→ **ACTIVITY**
With the images removed, reproduce each entry below word for word.

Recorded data
[Start of section]

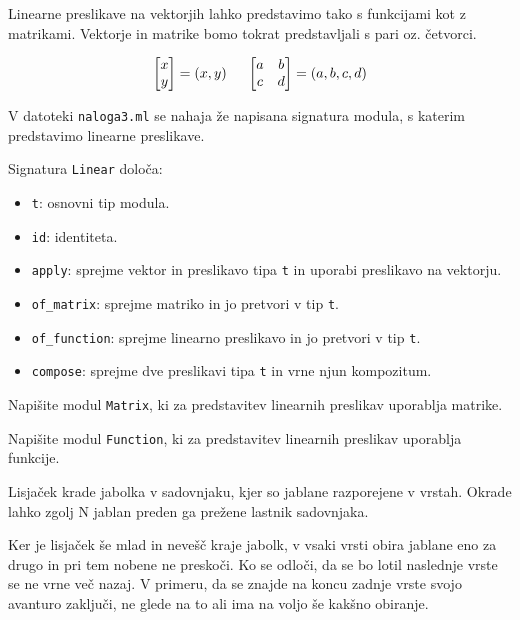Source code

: \documentclass[arhiv]{../izpit}
\begin{document}
\naloga[]
Linearne preslikave na vektorjih lahko predstavimo tako s funkcijami kot z
matrikami.
Vektorje in matrike bomo tokrat predstavljali s pari oz. četvorci.

\[
\begin{bmatrix}
    x\\
    y
\end{bmatrix}
=
(x, y)
\hspace{5mm}
\begin{bmatrix}
    a & b \\
    c & d
\end{bmatrix}
=
(a, b, c, d)
\]

V datoteki \texttt{naloga3.ml} se nahaja že napisana signatura modula,
s katerim predstavimo linearne preslikave.

Signatura \texttt{Linear} določa:
\begin{itemize}
\item \texttt{t}: osnovni tip modula.
\item \texttt{id}: identiteta.
\item \texttt{apply}: sprejme vektor in preslikavo tipa \texttt{t} in uporabi preslikavo na vektorju.
\item \texttt{of\_matrix}: sprejme matriko in jo pretvori v tip \texttt{t}.
\item \texttt{of\_function}: sprejme linearno preslikavo in jo pretvori v tip \texttt{t}.
\item \texttt{compose}: sprejme dve preslikavi tipa \texttt{t} in vrne njun kompozitum.
\end{itemize}

\podnaloga
  Napišite modul \texttt{Matrix}, ki za predstavitev linearnih preslikav
  uporablja matrike.

\podnaloga
  Napišite modul \texttt{Function}, ki za predstavitev linearnih preslikav
  uporablja funkcije.

\naloga[]

Lisjaček krade jabolka v sadovnjaku, kjer so jablane razporejene v vrstah.
Okrade lahko zgolj N jablan preden ga prežene lastnik sadovnjaka.

Ker je lisjaček še mlad in nevešč kraje jabolk, v vsaki vrsti obira
jablane eno za drugo in pri tem nobene ne preskoči. Ko se odloči, da se bo
lotil naslednje vrste se ne vrne več nazaj. V primeru, da se znajde na koncu
zadnje vrste svojo avanturo zaključi, ne glede na to ali ima na voljo še kakšno
obiranje.
\end{document}
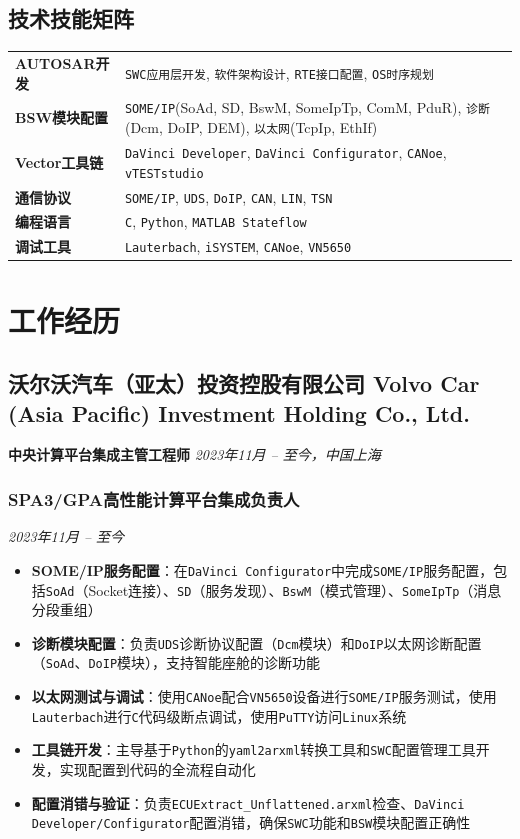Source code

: \documentclass[11pt,a4paper]{ctexart}
\newcommand{\highlight}[1]{\textcolor{primary}{\textbf{#1}}}
\newcommand{\tech}[1]{\textcolor{techblue}{\texttt{#1}}}
\begin{document}
\subsection*{技术技能矩阵}

\begin{tabularx}{0.92\textwidth}{@{}>{\bfseries}l X@{}}
  AUTOSAR开发 & \tech{SWC应用层开发}, \tech{软件架构设计}, \tech{RTE接口配置}, \tech{OS时序规划} \\
  BSW模块配置 & \tech{SOME/IP}(SoAd, SD, BswM, SomeIpTp, ComM, PduR), \tech{诊断}(Dcm, DoIP, DEM), \tech{以太网}(TcpIp, EthIf) \\
  Vector工具链 & \tech{DaVinci Developer}, \tech{DaVinci Configurator}, \tech{CANoe}, \tech{vTESTstudio} \\
  通信协议 & \tech{SOME/IP}, \tech{UDS}, \tech{DoIP}, \tech{CAN}, \tech{LIN}, \tech{TSN} \\
  编程语言 & \tech{C}, \tech{Python}, \tech{MATLAB Stateflow} \\
  调试工具 & \tech{Lauterbach}, \tech{iSYSTEM}, \tech{CANoe}, \tech{VN5650}
\end{tabularx}

\section*{工作经历}

\subsection*{沃尔沃汽车（亚太）投资控股有限公司 Volvo Car (Asia Pacific) Investment Holding Co., Ltd.}
\textbf{中央计算平台集成主管工程师} \hfill \textit{2023年11月 -- 至今，中国上海}

\subsubsection*{SPA3/GPA高性能计算平台集成负责人}
\hfill \textit{2023年11月 -- 至今}

\begin{itemize}
  \item[\ding{51}] \highlight{SOME/IP服务配置}：在\tech{DaVinci Configurator}中完成\tech{SOME/IP}服务配置，包括\tech{SoAd}（Socket连接）、\tech{SD}（服务发现）、\tech{BswM}（模式管理）、\tech{SomeIpTp}（消息分段重组）
  \item[\ding{51}] \highlight{诊断模块配置}：负责\tech{UDS}诊断协议配置（\tech{Dcm}模块）和\tech{DoIP}以太网诊断配置（\tech{SoAd}、\tech{DoIP}模块），支持智能座舱的诊断功能
  \item[\ding{51}] \highlight{以太网测试与调试}：使用\tech{CANoe}配合\tech{VN5650}设备进行\tech{SOME/IP}服务测试，使用\tech{Lauterbach}进行\tech{C}代码级断点调试，使用\tech{PuTTY}访问\tech{Linux}系统
  \item[\ding{51}] \highlight{工具链开发}：主导基于\tech{Python}的\tech{yaml2arxml}转换工具和\tech{SWC}配置管理工具开发，实现配置到代码的全流程自动化
  \item[\ding{51}] \highlight{配置消错与验证}：负责\tech{ECUExtract\_Unflattened.arxml}检查、\tech{DaVinci Developer/Configurator}配置消错，确保\tech{SWC}功能和\tech{BSW}模块配置正确性
\end{itemize}
\end{document}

[End of section]

→ **ANSWER BOX**
Source code

: \documentclass[arhiv]{../izpit}
\begin{document}
\naloga[]
Linearne preslikave na vektorjih lahko predstavimo tako s funkcijami kot z
matrikami.
Vektorje in matrike bomo tokrat predstavljali s pari oz. četvorci.

\[
\begin{bmatrix}
    x\\
    y
\end{bmatrix}
=
(x, y)
\hspace{5mm}
\begin{bmatrix}
    a & b \\
    c & d
\end{bmatrix}
=
(a, b, c, d)
\]

V datoteki \texttt{naloga3.ml} se nahaja že napisana signatura modula,
s katerim predstavimo linearne preslikave.

Signatura \texttt{Linear} določa:
\begin{itemize}
\item \texttt{t}: osnovni tip modula.
\item \texttt{id}: identiteta.
\item \texttt{apply}: sprejme vektor in preslikavo tipa \texttt{t} in uporabi preslikavo na vektorju.
\item \texttt{of\_matrix}: sprejme matriko in jo pretvori v tip \texttt{t}.
\item \texttt{of\_function}: sprejme linearno preslikavo in jo pretvori v tip \texttt{t}.
\item \texttt{compose}: sprejme dve preslikavi tipa \texttt{t} in vrne njun kompozitum.
\end{itemize}

\podnaloga
  Napišite modul \texttt{Matrix}, ki za predstavitev linearnih preslikav
  uporablja matrike.

\podnaloga
  Napišite modul \texttt{Function}, ki za predstavitev linearnih preslikav
  uporablja funkcije.

\naloga[]

Lisjaček krade jabolka v sadovnjaku, kjer so jablane razporejene v vrstah.
Okrade lahko zgolj N jablan preden ga prežene lastnik sadovnjaka.

Ker je lisjaček še mlad in nevešč kraje jabolk, v vsaki vrsti obira
jablane eno za drugo in pri tem nobene ne preskoči. Ko se odloči, da se bo
lotil naslednje vrste se ne vrne več nazaj. V primeru, da se znajde na koncu
zadnje vrste svojo avanturo zaključi, ne glede na to ali ima na voljo še kakšno
obiranje.
\end{document}
Source code

: \documentclass[11pt,a4paper]{ctexart}
\newcommand{\highlight}[1]{\textcolor{primary}{\textbf{#1}}}
\newcommand{\tech}[1]{\textcolor{techblue}{\texttt{#1}}}
\begin{document}
\subsection*{技术技能矩阵}

\begin{tabularx}{0.92\textwidth}{@{}>{\bfseries}l X@{}}
  AUTOSAR开发 & \tech{SWC应用层开发}, \tech{软件架构设计}, \tech{RTE接口配置}, \tech{OS时序规划} \\
  BSW模块配置 & \tech{SOME/IP}(SoAd, SD, BswM, SomeIpTp, ComM, PduR), \tech{诊断}(Dcm, DoIP, DEM), \tech{以太网}(TcpIp, EthIf) \\
  Vector工具链 & \tech{DaVinci Developer}, \tech{DaVinci Configurator}, \tech{CANoe}, \tech{vTESTstudio} \\
  通信协议 & \tech{SOME/IP}, \tech{UDS}, \tech{DoIP}, \tech{CAN}, \tech{LIN}, \tech{TSN} \\
  编程语言 & \tech{C}, \tech{Python}, \tech{MATLAB Stateflow} \\
  调试工具 & \tech{Lauterbach}, \tech{iSYSTEM}, \tech{CANoe}, \tech{VN5650}
\end{tabularx}

\section*{工作经历}

\subsection*{沃尔沃汽车（亚太）投资控股有限公司 Volvo Car (Asia Pacific) Investment Holding Co., Ltd.}
\textbf{中央计算平台集成主管工程师} \hfill \textit{2023年11月 -- 至今，中国上海}

\subsubsection*{SPA3/GPA高性能计算平台集成负责人}
\hfill \textit{2023年11月 -- 至今}

\begin{itemize}
  \item[\ding{51}] \highlight{SOME/IP服务配置}：在\tech{DaVinci Configurator}中完成\tech{SOME/IP}服务配置，包括\tech{SoAd}（Socket连接）、\tech{SD}（服务发现）、\tech{BswM}（模式管理）、\tech{SomeIpTp}（消息分段重组）
  \item[\ding{51}] \highlight{诊断模块配置}：负责\tech{UDS}诊断协议配置（\tech{Dcm}模块）和\tech{DoIP}以太网诊断配置（\tech{SoAd}、\tech{DoIP}模块），支持智能座舱的诊断功能
  \item[\ding{51}] \highlight{以太网测试与调试}：使用\tech{CANoe}配合\tech{VN5650}设备进行\tech{SOME/IP}服务测试，使用\tech{Lauterbach}进行\tech{C}代码级断点调试，使用\tech{PuTTY}访问\tech{Linux}系统
  \item[\ding{51}] \highlight{工具链开发}：主导基于\tech{Python}的\tech{yaml2arxml}转换工具和\tech{SWC}配置管理工具开发，实现配置到代码的全流程自动化
  \item[\ding{51}] \highlight{配置消错与验证}：负责\tech{ECUExtract\_Unflattened.arxml}检查、\tech{DaVinci Developer/Configurator}配置消错，确保\tech{SWC}功能和\tech{BSW}模块配置正确性
\end{itemize}
\end{document}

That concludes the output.